Skies over Russia are closing for European eyes
It was in May US President Donald Trump signed the order to pull out of the Open Skies Treaty, with effect six months later, on November 22, 2020.
“The United States of America withdrew from the Treaty on Open Skies under an artificial pretext,” the statement by Russia’s Foreign Ministry on January 15 says.
“This essentially destroyed the balance of interests of the State-Parties reached when the Treaty was signed, inflicted a severe damage to its functioning and undermined the role of the Open Skies Treaty as a confidence and security-building measure.”
The Open Skies Treaty permits signature countries to conduct short-notice, unarmed reconnaissance flights over the others’ entire territories to collect data on military forces and activities.
The agreement has been one of the pillars in European security architecture for the past three decades.
Russian inspectors have several times inspected military bases in northern Norway from the air and made landings, like in 2015 at Bardufoss airport.
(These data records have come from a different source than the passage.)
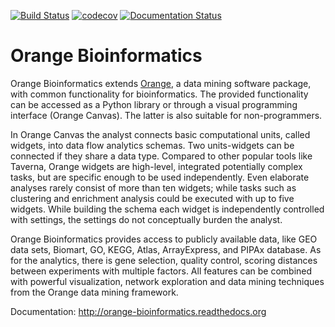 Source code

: [![Build Status](https://travis-ci.org/tomazc/orange-bio.svg?branch=master)](https://travis-ci.org/tomazc/orange-bio)
[![codecov](https://codecov.io/gh/tomazc/orange-bio/branch/master/graph/badge.svg)](https://codecov.io/gh/tomazc/orange-bio)
[![Documentation Status](https://readthedocs.org/projects/orange-bioinformatics/badge/?version=latest)](http://orange-bioinformatics.readthedocs.io/en/latest/?badge=latest)

# Orange Bioinformatics

Orange Bioinformatics extends [Orange](http://orange.biolab.si/), a data 
mining software package, with common functionality for bioinformatics. 
The provided functionality can be accessed as a Python library or through 
a visual programming interface (Orange Canvas). The latter is also suitable
for non-programmers.

In Orange Canvas the analyst connects basic computational units, called
widgets, into data flow analytics schemas. Two units-widgets can be
connected if they share a data type. Compared to other popular tools like
Taverna, Orange widgets are high-level, integrated potentially complex
tasks, but are specific enough to be used independently. Even elaborate
analyses rarely consist of more than ten widgets; while tasks such as
clustering and enrichment analysis could be executed with up to five
widgets. While building the schema each widget is independently controlled
with settings, the settings do not conceptually burden the analyst.

Orange Bioinformatics provides access to publicly available data,
like GEO data sets, Biomart, GO, KEGG, Atlas, ArrayExpress, and PIPAx
database. As for the analytics, there is gene selection, quality control,
scoring distances between experiments with multiple factors. All features
can be combined with powerful visualization, network exploration and
data mining techniques from the Orange data mining framework.

Documentation: <http://orange-bioinformatics.readthedocs.org>
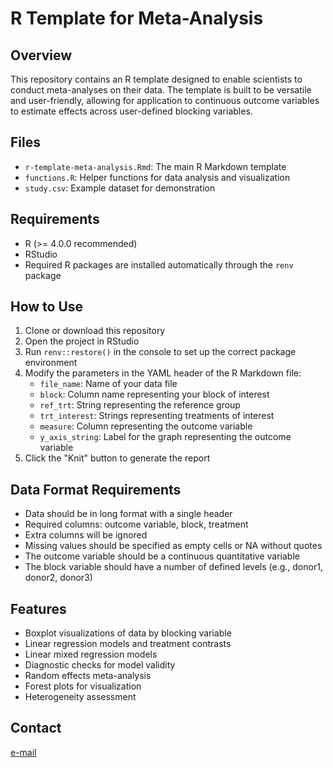 # R Template for Meta-Analysis

## Overview
This repository contains an R template designed to enable scientists to conduct meta-analyses on their data. The template is built to be versatile and user-friendly, allowing for application to continuous outcome variables to estimate effects across user-defined blocking variables.

## Files
- `r-template-meta-analysis.Rmd`: The main R Markdown template
- `functions.R`: Helper functions for data analysis and visualization
- `study.csv`: Example dataset for demonstration

## Requirements
- R (>= 4.0.0 recommended)
- RStudio
- Required R packages are installed automatically through the `renv` package

## How to Use
1. Clone or download this repository
2. Open the project in RStudio
3. Run `renv::restore()` in the console to set up the correct package environment
4. Modify the parameters in the YAML header of the R Markdown file:
   - `file_name`: Name of your data file
   - `block`: Column name representing your block of interest
   - `ref_trt`: String representing the reference group
   - `trt_interest`: Strings representing treatments of interest
   - `measure`: Column representing the outcome variable
   - `y_axis_string`: Label for the graph representing the outcome variable
5. Click the "Knit" button to generate the report

## Data Format Requirements
- Data should be in long format with a single header
- Required columns: outcome variable, block, treatment
- Extra columns will be ignored
- Missing values should be specified as empty cells or NA without quotes
- The outcome variable should be a continuous quantitative variable
- The block variable should have a number of defined levels (e.g., donor1, donor2, donor3)

## Features
- Boxplot visualizations of data by blocking variable
- Linear regression models and treatment contrasts
- Linear mixed regression models
- Diagnostic checks for model validity
- Random effects meta-analysis
- Forest plots for visualization
- Heterogeneity assessment


## Contact
[e-mail](gabbyteku@gmail.com)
Norway, and other signature parties, have been welcomed to fly over the neighboring militarized Kola Peninsula and other areas in Russia.
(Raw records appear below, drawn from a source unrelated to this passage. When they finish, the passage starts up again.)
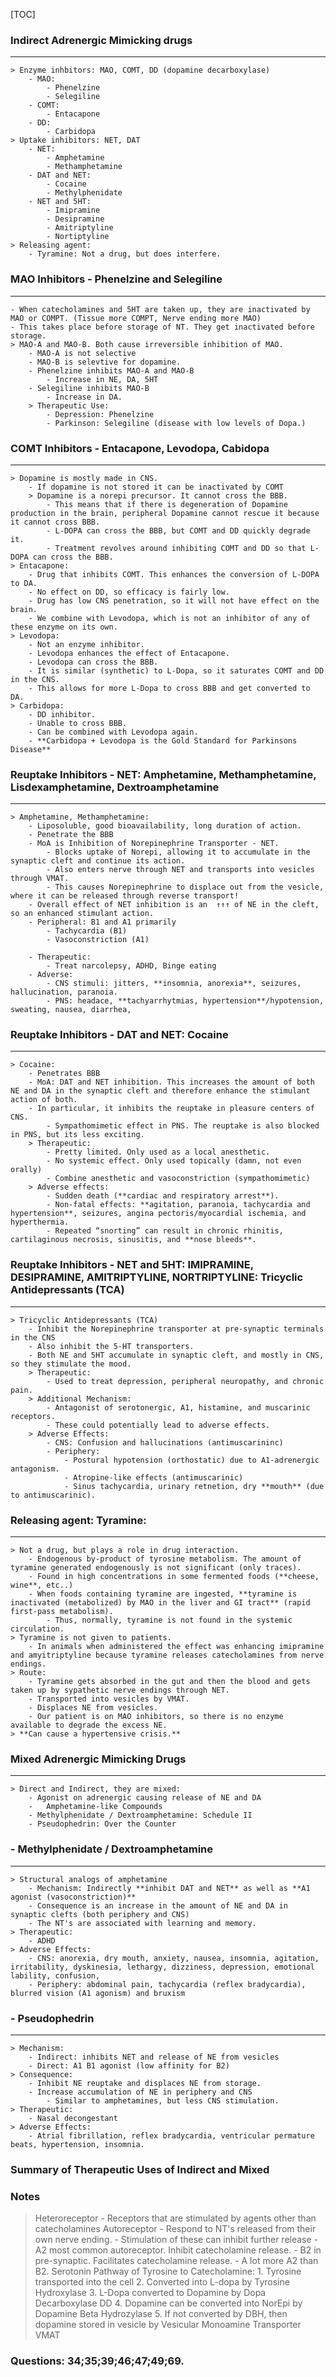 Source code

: [TOC]
### Indirect Adrenergic Mimicking drugs
----------------------------------------------------------------
    > Enzyme inhbitors: MAO, COMT, DD (dopamine decarboxylase)
        - MAO:
            - Phenelzine
            - Selegiline
        - COMT:
            - Entacapone
        - DD:
            - Carbidopa
    > Uptake inhibitors: NET, DAT
        - NET:
            - Amphetamine
            - Methamphetamine
        - DAT and NET:
            - Cocaine
            - Methylphenidate
        - NET and 5HT:
            - Imipramine
            - Desipramine
            - Amitriptyline
            - Nortiptyline
    > Releasing agent:
        - Tyramine: Not a drug, but does interfere.
### MAO Inhibitors - Phenelzine and Selegiline
----------------------------------------------------------------
    - When catecholamines and 5HT are taken up, they are inactivated by MAO or COMPT. (Tissue more COMPT, Nerve ending more MAO)
    - This takes place before storage of NT. They get inactivated before storage.
    > MAO-A and MAO-B. Both cause irreversible inhibition of MAO.
        - MAO-A is not selective
        - MAO-B is selevtive for dopamine.
        - Phenelzine inhibits MAO-A and MAO-B
            - Increase in NE, DA, 5HT
        - Selegiline inhibits MAO-B
            - Increase in DA.
        > Therapeutic Use:
            - Depression: Phenelzine
            - Parkinson: Selegiline (disease with low levels of Dopa.) 
### COMT Inhibitors - Entacapone, Levodopa, Cabidopa
----------------------------------------------------------------
    > Dopamine is mostly made in CNS.
        - If dopamine is not stored it can be inactivated by COMT
        > Dopamine is a norepi precursor. It cannot cross the BBB.
            - This means that if there is degeneration of Dopamine production in the brain, peripheral Dopamine cannot rescue it because it cannot cross BBB.
            - L-DOPA can cross the BBB, but COMT and DD quickly degrade it.
            - Treatment revolves around inhibiting COMT and DD so that L-DOPA can cross the BBB.
    > Entacapone:
        - Drug that inhibits COMT. This enhances the conversion of L-DOPA to DA.
        - No effect on DD, so efficacy is fairly low.
        - Drug has low CNS penetration, so it will not have effect on the brain.
        - We combine with Levodopa, which is not an inhibitor of any of these enzyme on its own.
    > Levodopa:
        - Not an enzyme inhibitor.
        - Levodopa enhances the effect of Entacapone.
        - Levodopa can cross the BBB.
        - It is similar (synthetic) to L-Dopa, so it saturates COMT and DD in the CNS.
        - This allows for more L-Dopa to cross BBB and get converted to DA.
    > Carbidopa:
        - DD inhibitor.
        - Unable to cross BBB.
        - Can be combined with Levodopa again.
        - **Carbidopa + Levodopa is the Gold Standard for Parkinsons Disease**
### Reuptake Inhibitors - NET: Amphetamine, Methamphetamine, Lisdexamphetamine, Dextroamphetamine
-------------------------------------------------------------------------------------------------
    > Amphetamine, Methamphetamine:
        - Liposoluble, good bioavailability, long duration of action.
        - Penetrate the BBB
        - MoA is Inhibition of Norepinephrine Transporter - NET.
            - Blocks uptake of Norepi, allowing it to accumulate in the synaptic cleft and continue its action.
            - Also enters nerve through NET and transports into vesicles through VMAT.
            - This causes Norepinephrine to displace out from the vesicle, where it can be released through reverse transport!
        - Overall effect of NET inhibition is an  ↑↑↑ of NE in the cleft, so an enhanced stimulant action.
        - Peripheral: B1 and A1 primarily
            - Tachycardia (B1)
            - Vasoconstriction (A1)

        - Therapeutic:
            - Treat narcolepsy, ADHD, Binge eating
        - Adverse:
            - CNS stimuli: jitters, **insomnia, anorexia**, seizures, hallucination, paranoia.
            - PNS: headace, **tachyarrhytmias, hypertension**/hypotension, sweating, nausea, diarrhea,
### Reuptake Inhibitors - DAT and NET: Cocaine
------------------------------------------------------------------------------------------------
    > Cocaine:
        - Penetrates BBB
        - MoA: DAT and NET inhibition. This increases the amount of both NE and DA in the synaptic cleft and therefore enhance the stimulant action of both.
        - In particular, it inhibits the reuptake in pleasure centers of CNS.
            - Sympathomimetic effect in PNS. The reuptake is also blocked in PNS, but its less exciting.
        > Therapeutic:
            - Pretty limited. Only used as a local anesthetic.
            - No systemic effect. Only used topically (damn, not even orally)
            - Combine anesthetic and vasoconstriction (sympathomimetic)
        > Adverse effects:
            - Sudden death (**cardiac and respiratory arrest**). 
            - Non-fatal effects: **agitation, paranoia, tachycardia and hypertension**, seizures, angina pectoris/myocardial ischemia, and hyperthermia.
            - Repeated “snorting” can result in chronic rhinitis, cartilaginous necrosis, sinusitis, and **nose bleeds**.
### Reuptake Inhibitors - NET and 5HT: IMIPRAMINE, DESIPRAMINE, AMITRIPTYLINE, NORTRIPTYLINE: Tricyclic Antidepressants (TCA)
-----------------------------------------------------------------------------------------------------------------------------
    > Tricyclic Antidepressants (TCA)
        - Inhibit the Norepinephrine transporter at pre-synaptic terminals in the CNS
        - Also inhibit the 5-HT transporters.
        - Both NE and 5HT accumulate in synaptic cleft, and mostly in CNS, so they stimulate the mood.
        > Therapeutic:
            - Used to treat depression, peripheral neuropathy, and chronic pain.
        > Additional Mechanism:
            - Antagonist of serotonergic, A1, histamine, and muscarinic receptors.
            - These could potentially lead to adverse effects.
        > Adverse Effects:
            - CNS: Confusion and hallucinations (antimuscarininc)
            - Periphery: 
                - Postural hypotension (orthostatic) due to A1-adrenergic antagonism.
                - Atropine-like effects (antimuscarinic)
                - Sinus tachycardia, urinary retnetion, dry **mouth** (due to antimuscarinic).
### Releasing agent: Tyramine:
-----------------------------
    > Not a drug, but plays a role in drug interaction.
        - Endogenous by-product of tyrosine metabolism. The amount of tyramine generated endogenously is not significant (only traces).
        - Found in high concentrations in some fermented foods (**cheese, wine**, etc..)
        - When foods containing tyramine are ingested, **tyramine is inactivated (metabolized) by MAO in the liver and GI tract** (rapid first-pass metabolism). 
            - Thus, normally, tyramine is not found in the systemic circulation.
    > Tyramine is not given to patients.
        - In animals when administered the effect was enhancing imipramine and amyitriptyline because tyramine releases catecholamines from nerve endings.
    > Route:
        - Tyramine gets absorbed in the gut and then the blood and gets taken up by sypathetic nerve endings through NET.
        - Transported into vesicles by VMAT.
        - Displaces NE from vesicles.
        - Our patient is on MAO inhibitors, so there is no enzyme available to degrade the excess NE.
    > **Can cause a hypertensive crisis.**

### Mixed Adrenergic Mimicking Drugs
-----------------------------------
    > Direct and Indirect, they are mixed:
        - Agonist on adrenergic causing release of NE and DA
        -   Amphetamine-like Compounds
        - Methylphenidate / Dextroamphetamine: Schedule II
        - Pseudophedrin: Over the Counter
### - Methylphenidate / Dextroamphetamine
-----------------------------------------
    > Structural analogs of amphetamine
        - Mechanism: Indirectly **inhibit DAT and NET** as well as **A1 agonist (vasoconstriction)**
        - Consequence is an increase in the amount of NE and DA in synaptic clefts (both periphery and CNS)
        - The NT's are associated with learning and memory.
    > Therapeutic:
        - ADHD
    > Adverse Effects:
        - CNS: anorexia, dry mouth, anxiety, nausea, insomnia, agitation, irritability, dyskinesia, lethargy, dizziness, depression, emotional lability, confusion,
        - Periphery: abdominal pain, tachycardia (reflex bradycardia), blurred vision (A1 agonism) and bruxism
### - Pseudophedrin
-------------------
    > Mechanism: 
        - Indirect: inhibits NET and release of NE from vesicles 
        - Direct: A1 B1 agonist (low affinity for B2)
    > Consequence:
        - Inhibit NE reuptake and displaces NE from storage.
        - Increase accumulation of NE in periphery and CNS
            - Similar to amphetamines, but less CNS stimulation.
    > Therapeutic:
        - Nasal decongestant
    > Adverse Effects:
        - Atrial fibrillation, reflex bradycardia, ventricular permature beats, hypertension, insomnia.
### Summary of Therapeutic Uses of Indirect and Mixed


### Notes
> Heteroreceptor
    - Receptors that are stimulated by agents other than catecholamines
> Autoreceptor
    - Respond to NT's released from their own nerve ending.
    - Stimulation of these can inhibit further release
    - A2 most common autoreceptor. Inhibit catecholamine release.
    - B2 in pre-synaptic. Facilitates catecholamine release.
    - A lot more A2 than B2.
> Serotonin
> Pathway of Tyrosine to Catecholamine:
    1. Tyrosine transported into the cell
    2. Converted into L-dopa by Tyrosine Hydroxylase
    3. L-Dopa converted to Dopamine by Dopa Decarboxylase DD 
    4. Dopamine can be converted into NorEpi by Dopamine Beta Hydrozylase
    5. If not converted by DBH, then dopamine stored in vesicle by Vesicular Monoamine Transporter VMAT 

### Questions: 34;35;39;46;47;49;69.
35 countries in Europe, Central Asia, and North America signed the 1992 treaty, including all Arctic nations.
When Washington announced its withdrawal from the treaty last spring, Secretary of State, Mike Pompeo said in a statement that continued participation in the agreement was untenable.
“Russia’s implementation and violation of Open Skies, however, has undermined this central confidence-building function of the Treaty – and has, in fact, fueled distrust and threats to our national security – making continued U.S. participation untenable.”
Norway’s Foreign Minister, Ine Eriksen Søreide told the Barents Observer that Norway shared the United States’ concerns about Russia’s inconclusive compliance with the provisions of the treaty.
“We have raised those concerns about inconclusive compliances with Russia and will continue to do so,” the Norwegian Foreign Minister elaborated.
“However, it is our view that the current challenges associated with the implementation of the agreement can and should be addressed within the framework and bodies of the treaty,” Ine Eriksen Søreide said as she expressed her disappointment by the US withdrawal.
The trouble started after Russia some years back imposed restrictions many of the other countries said was inconsistent with the Treaty. That included flight limitations over Kaliningrad and some areas near Russia’s border to Georgia.
Moscow denies the accusations and says it was ready to discuss the provisions of the agreement.
“The Russian side put forward specific proposals consistent with the fundamental provisions of the Treaty aimed at preserving its viability under the new circumstances. We state with regret that they found no support on the part of the US allies,” Friday’s statement from the Foreign Ministry reads.
With both Russia and the United States out of the Open Skies Treaty, its practical fundament is expected to fall apart for the other 33 signature countries as well.